- _DIRECTIONS_: Search the listing below for the word "rkotze", and copy every line in which it turns up.

[Opening RECORDS SUPPLIED section]

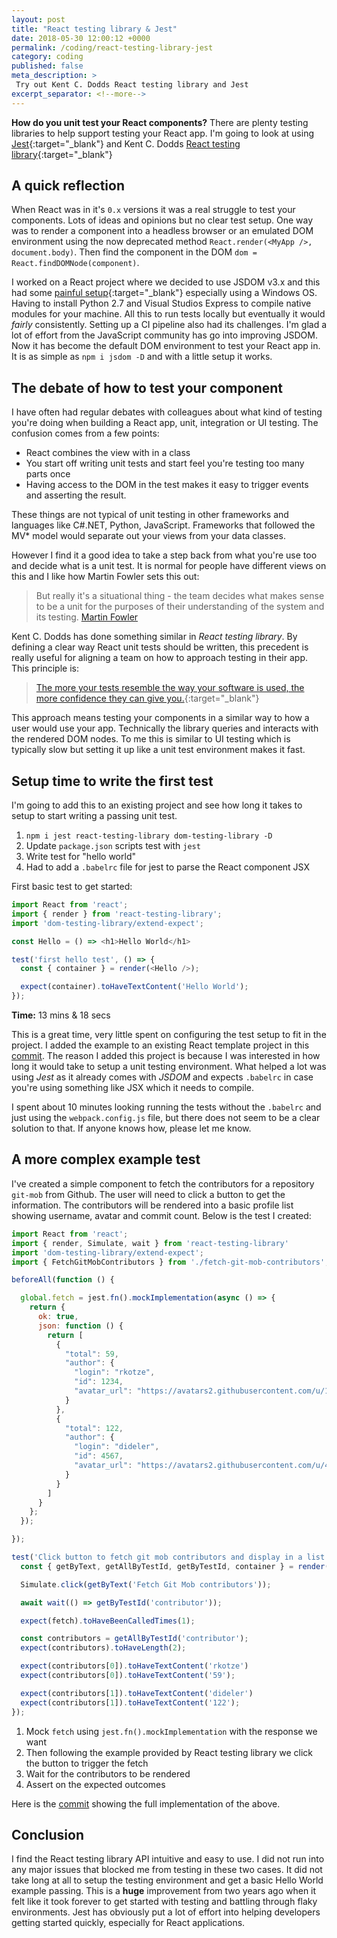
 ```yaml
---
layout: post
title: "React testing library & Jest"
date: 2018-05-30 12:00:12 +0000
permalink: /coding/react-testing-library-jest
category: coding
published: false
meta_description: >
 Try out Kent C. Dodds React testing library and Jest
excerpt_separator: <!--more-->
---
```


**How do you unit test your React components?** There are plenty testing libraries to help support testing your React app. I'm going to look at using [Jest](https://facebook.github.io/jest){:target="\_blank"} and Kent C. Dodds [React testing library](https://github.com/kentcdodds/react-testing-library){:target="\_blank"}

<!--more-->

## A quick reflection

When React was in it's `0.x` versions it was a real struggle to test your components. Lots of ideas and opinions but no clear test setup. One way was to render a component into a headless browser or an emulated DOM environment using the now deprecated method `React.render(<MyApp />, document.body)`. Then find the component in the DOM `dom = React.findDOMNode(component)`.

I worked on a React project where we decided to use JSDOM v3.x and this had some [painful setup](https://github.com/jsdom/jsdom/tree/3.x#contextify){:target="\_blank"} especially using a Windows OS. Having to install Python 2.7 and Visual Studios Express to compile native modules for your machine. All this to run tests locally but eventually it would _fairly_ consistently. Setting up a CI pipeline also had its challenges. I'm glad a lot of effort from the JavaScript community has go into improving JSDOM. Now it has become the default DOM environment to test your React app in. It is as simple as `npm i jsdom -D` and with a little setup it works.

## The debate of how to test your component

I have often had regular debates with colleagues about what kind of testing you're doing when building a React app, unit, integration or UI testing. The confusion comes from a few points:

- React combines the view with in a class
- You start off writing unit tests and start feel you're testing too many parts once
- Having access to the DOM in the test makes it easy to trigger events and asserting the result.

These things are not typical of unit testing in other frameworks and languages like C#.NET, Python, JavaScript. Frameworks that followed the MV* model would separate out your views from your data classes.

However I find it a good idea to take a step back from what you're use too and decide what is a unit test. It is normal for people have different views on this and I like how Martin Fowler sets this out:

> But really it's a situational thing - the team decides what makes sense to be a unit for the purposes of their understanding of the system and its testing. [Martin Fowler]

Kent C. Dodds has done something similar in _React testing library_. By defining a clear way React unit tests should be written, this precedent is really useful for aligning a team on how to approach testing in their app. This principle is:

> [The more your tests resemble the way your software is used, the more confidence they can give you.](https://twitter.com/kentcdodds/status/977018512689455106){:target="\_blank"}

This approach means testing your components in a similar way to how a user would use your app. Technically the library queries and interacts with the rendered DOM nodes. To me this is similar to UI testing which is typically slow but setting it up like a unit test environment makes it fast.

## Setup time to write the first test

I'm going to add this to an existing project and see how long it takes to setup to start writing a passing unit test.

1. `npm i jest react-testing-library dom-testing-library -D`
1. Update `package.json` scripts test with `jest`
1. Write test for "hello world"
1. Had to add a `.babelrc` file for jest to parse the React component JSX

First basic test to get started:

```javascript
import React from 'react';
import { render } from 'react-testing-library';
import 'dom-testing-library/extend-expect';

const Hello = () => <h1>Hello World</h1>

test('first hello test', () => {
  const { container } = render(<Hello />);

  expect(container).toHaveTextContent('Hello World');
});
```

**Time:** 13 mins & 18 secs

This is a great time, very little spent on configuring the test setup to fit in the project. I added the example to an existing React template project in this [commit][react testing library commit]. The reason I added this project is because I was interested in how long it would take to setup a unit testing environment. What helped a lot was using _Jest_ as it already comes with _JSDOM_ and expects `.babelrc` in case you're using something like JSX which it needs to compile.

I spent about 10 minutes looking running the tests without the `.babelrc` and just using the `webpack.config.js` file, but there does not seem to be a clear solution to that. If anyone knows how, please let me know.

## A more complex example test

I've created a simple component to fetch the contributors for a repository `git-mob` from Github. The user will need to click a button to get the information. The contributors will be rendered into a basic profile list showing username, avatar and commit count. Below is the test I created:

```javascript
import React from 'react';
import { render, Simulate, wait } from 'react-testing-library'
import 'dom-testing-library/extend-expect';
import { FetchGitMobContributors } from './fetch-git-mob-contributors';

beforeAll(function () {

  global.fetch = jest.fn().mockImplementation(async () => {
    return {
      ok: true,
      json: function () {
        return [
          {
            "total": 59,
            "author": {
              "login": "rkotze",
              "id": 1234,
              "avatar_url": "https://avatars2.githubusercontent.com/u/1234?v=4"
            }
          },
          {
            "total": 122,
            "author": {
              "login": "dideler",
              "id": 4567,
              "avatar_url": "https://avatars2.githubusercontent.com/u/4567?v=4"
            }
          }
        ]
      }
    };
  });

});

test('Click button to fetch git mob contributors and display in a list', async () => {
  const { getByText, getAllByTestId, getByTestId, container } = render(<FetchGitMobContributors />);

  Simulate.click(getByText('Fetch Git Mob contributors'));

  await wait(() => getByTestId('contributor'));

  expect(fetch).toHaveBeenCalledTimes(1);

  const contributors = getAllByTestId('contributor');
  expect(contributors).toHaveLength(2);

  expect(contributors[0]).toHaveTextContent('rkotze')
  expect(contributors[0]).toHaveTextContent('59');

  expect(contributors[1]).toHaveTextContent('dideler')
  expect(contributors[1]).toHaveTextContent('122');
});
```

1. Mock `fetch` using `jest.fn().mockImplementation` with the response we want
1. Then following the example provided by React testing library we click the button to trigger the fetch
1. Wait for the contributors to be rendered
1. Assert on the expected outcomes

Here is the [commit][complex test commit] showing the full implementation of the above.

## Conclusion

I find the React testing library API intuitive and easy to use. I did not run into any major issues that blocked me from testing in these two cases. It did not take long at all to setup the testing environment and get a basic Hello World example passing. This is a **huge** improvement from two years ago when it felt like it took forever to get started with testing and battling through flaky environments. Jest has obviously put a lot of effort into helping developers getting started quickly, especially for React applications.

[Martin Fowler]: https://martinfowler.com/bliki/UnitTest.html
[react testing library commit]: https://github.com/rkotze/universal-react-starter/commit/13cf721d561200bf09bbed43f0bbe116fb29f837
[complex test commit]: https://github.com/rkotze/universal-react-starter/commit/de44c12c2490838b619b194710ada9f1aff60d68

[Closing RECORDS SUPPLIED section]

- _TASK RESULT_:
              "login": "rkotze",
  expect(contributors[0]).toHaveTextContent('rkotze')
[react testing library commit]: https://github.com/rkotze/universal-react-starter/commit/13cf721d561200bf09bbed43f0bbe116fb29f837
[complex test commit]: https://github.com/rkotze/universal-react-starter/commit/de44c12c2490838b619b194710ada9f1aff60d68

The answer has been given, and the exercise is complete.